WHEELING - Legislation targeting U.S. Environmental Protection Agency rules for new coal-fired power plants would prevent the agency from setting impossible-to-achieve standards in the future, Sen. Joe Manchin told a House subcommittee Friday.
That draft bill, co-authored by Manchin, D-W.Va., and U.S. Rep. Ed Whitfield, R-Ky., was the subject of a hearing before the Energy and Power subcommittee of the House Committee on Energy and Commerce. During the hearing, EPA official Janet McCabe also faced pointed questioning from U.S. Rep. David McKinley, R-W.Va., following her defense of the EPA's new rules announced in September restricting carbon emissions for new power plants.
Critics of the rules, including Manchin and McKinley, say they can't be followed using existing technology and effectively bar the construction of any new coal-fired generating stations.
"Our legislation tries to get the EPA back on track, but in a way that does nothing to prevent the EPA from acting in a reasonable, rational way. ... The EPA is holding the coal industry to impossible standards," Manchin, D-W.Va., said. "And for the first time ever, the federal government is trying to force an industry to do something that is technologically impossible to achieve."

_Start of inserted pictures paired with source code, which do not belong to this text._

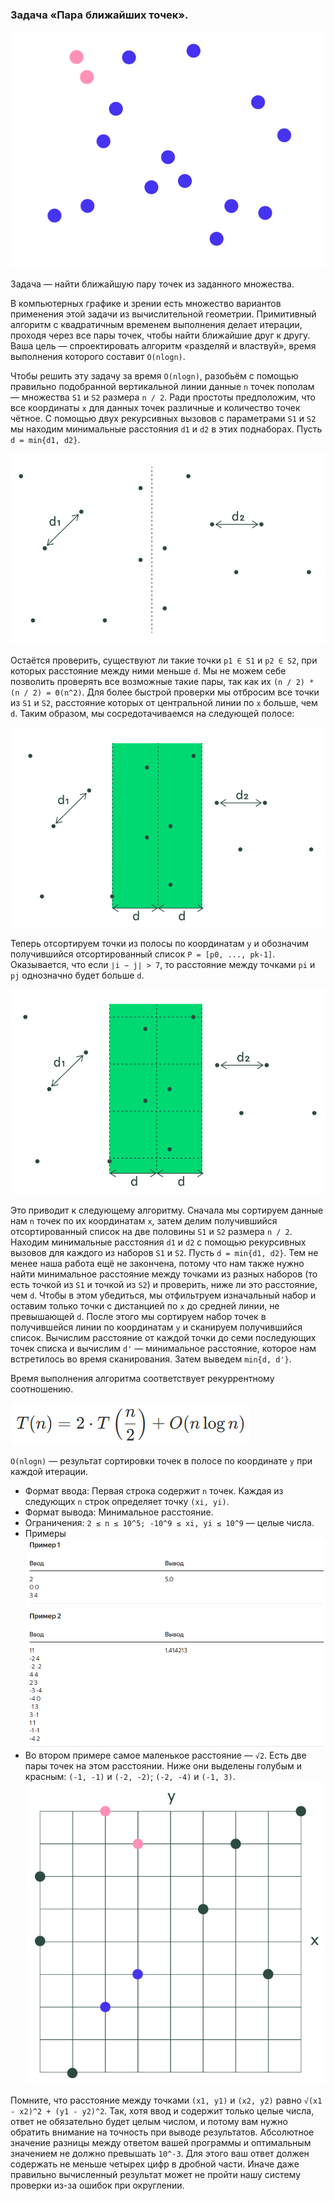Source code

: ### Задача «Пара ближайших точек».

![img.png](content%2Fimg.png)

Задача — найти ближайшую пару точек из заданного множества.

В компьютерных графике и зрении есть множество вариантов применения этой задачи из вычислительной геометрии. Примитивный
алгоритм с квадратичным временем выполнения делает итерации, проходя через все пары точек, чтобы найти ближайшие друг к 
другу. Ваша цель — спроектировать алгоритм «разделяй и властвуй», время выполнения которого составит `O(nlogn)`.

Чтобы решить эту задачу за время `O(nlogn)`, разобьём с помощью правильно подобранной вертикальной линии данные `n` точек
пополам — множества `S1` и `S2` размера `n / 2`. Ради простоты предположим, что все координаты `x` для данных точек различные
и количество точек чётное. С помощью двух рекурсивных вызовов с параметрами `S1` и `S2` мы находим минимальные расстояния
`d1` и `d2` в этих поднаборах. Пусть `d = min{d1, d2}`.

![img_1.png](content%2Fimg_1.png)

Остаётся проверить, существуют ли такие точки
`p1 ∈ S1` и `p2 ∈ S2`, при которых расстояние между ними меньше `d`. Мы не можем себе позволить проверять все возможные 
такие пары, так как их `(n / 2) * (n / 2) = Θ(n^2)`. Для более быстрой проверки мы отбросим все точки из `S1` и `S2`, 
расстояние которых от центральной линии по `x` больше, чем `d`. Таким образом, мы сосредотачиваемся на следующей полосе:

![img_2.png](content%2Fimg_2.png)

Теперь отсортируем точки из полосы по координатам `y` и обозначим получившийся отсортированный список `P = [p0, ..., pk-1]`. 
Оказывается, что если `∣i − j∣ > 7`, то расстояние между точками `pi` и `pj` однозначно будет больше `d`.

![img_3.png](content%2Fimg_3.png)

Это приводит к следующему алгоритму. Сначала мы сортируем данные нам `n` точек по их координатам `x`, затем делим получившийся
отсортированный список на две половины `S1` и `S2` размера `n / 2`. Находим минимальные расстояния `d1` и `d2` с помощью
рекурсивных вызовов для каждого из наборов `S1` и `S2`. Пусть `d = min{d1, d2}`. Тем не менее наша работа ещё не закончена,
потому что нам также нужно найти минимальное расстояние между точками из разных наборов (то есть точкой из `S1` и точкой
из `S2`) и проверить, ниже ли это расстояние, чем `d`. Чтобы в этом убедиться, мы отфильтруем изначальный набор и оставим
только точки с дистанцией по `x` до средней линии, не превышающей `d`. После этого мы сортируем набор точек в получившейся
линии по координатам `y` и сканируем получившийся список. Вычислим расстояние от каждой точки до семи последующих точек 
списка и вычислим `d'` — минимальное расстояние, которое нам встретилось во время сканирования. Затем выведем `min{d, d'}`.

Время выполнения алгоритма соответствует рекуррентному соотношению.

![img_4.png](content%2Fimg_4.png)

`O(nlogn)` — результат сортировки точек в полосе по координате `y` при каждой итерации.

- Формат ввода: Первая строка содержит `n` точек. Каждая из следующих `n` строк определяет точку `(xi, yi)`.
- Формат вывода: Минимальное расстояние.
- Ограничения: `2 ≤ n ≤ 10^5; -10^9 ≤ xi, yi ≤ 10^9` — целые числа.
- Примеры
![img_5.png](content%2Fimg_5.png)
- Во втором примере самое маленькое расстояние — `√2`. Есть две пары точек на этом расстоянии. Ниже они выделены голубым и красным:
`(-1, -1)`  и `(-2, -2)`; `(-2, -4)`  и `(-1, 3)`.
![img_6.png](content%2Fimg_6.png)

Помните, что расстояние между точками `(x1, y1)` и `(x2, y2)` равно `√(x1 - x2)^2 + (y1 - y2)^2`. Так, хотя ввод и содержит
только целые числа, ответ не обязательно будет целым числом, и потому вам нужно обратить внимание на точность при выводе
результатов. Абсолютное значение разницы между ответом вашей программы и оптимальным значением не должно превышать `10^-3`. 
Для этого ваш ответ должен содержать не меньше четырех цифр в дробной части. Иначе даже правильно вычисленный результат 
может не пройти нашу систему проверки из-за ошибок при округлении.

Under the Manchin-Whitfield bill, the new rules would not take effect - and the EPA would be permitted to impose new standards only if such standards have been achieved for 12 consecutive months by at least six U.S. power plants. The bill also provides that any rule must distinguish between coal- and natural gas-fired plants and requires the EPA to provide Congress a detailed study of the potential economic impact of any rule.
McCabe, acting administrator of the EPA's Office of Air and Radiation, said the administration has not yet taken a position on the draft bill, but has "serious concerns" about it.
"Such a requirement would stifle progress in reducing carbon pollution by discouraging the adoption of innovative technology that is available and effective today - and would limit further development of cutting-edge clean energy technologies. ... President Obama's Climate Action Plan provides a road map for federal action to meet the pressing challenge of a changing climate - promoting clean energy solutions that capitalize on American innovation and drive economic growth and providing a role for the full range of fuels, including coal and natural gas," McCabe testified.
Following her testimony, McCabe faced questions from a number of legislators, including McKinley, who questioned McCabe's assertion that the technology is in place to meet the new standards.
"Lisa Jackson said back in November of 2011, that it wouldn't be available for ... maybe a decade or more," McKinley said. "So I'm curious how that's moved up on the chain."
He asked McCabe to respond to his question in writing rather than verbally.
McKinley, noting American power plants account for 0.2 percent of global carbon emissions, also disputed whether the environmental benefit of the rules justifies the potential cost.
The rules "are putting at risk all the American workers in these power houses and coal mines all across this country. (For) two-tenths of one percent, you're willing to put all this - our economy - at risk, for two-tenths of one percent. I'm not comfortable with that," McKinley said.
Though she wouldn't provide specific figures, McCabe said administration officials "expect coal to remain a substantial portion of the energy portfolio, even under these proposed regulations."
The Manchin-Whitfield bill remains a discussion draft and has yet to be introduced. It would first come before the House of Representatives.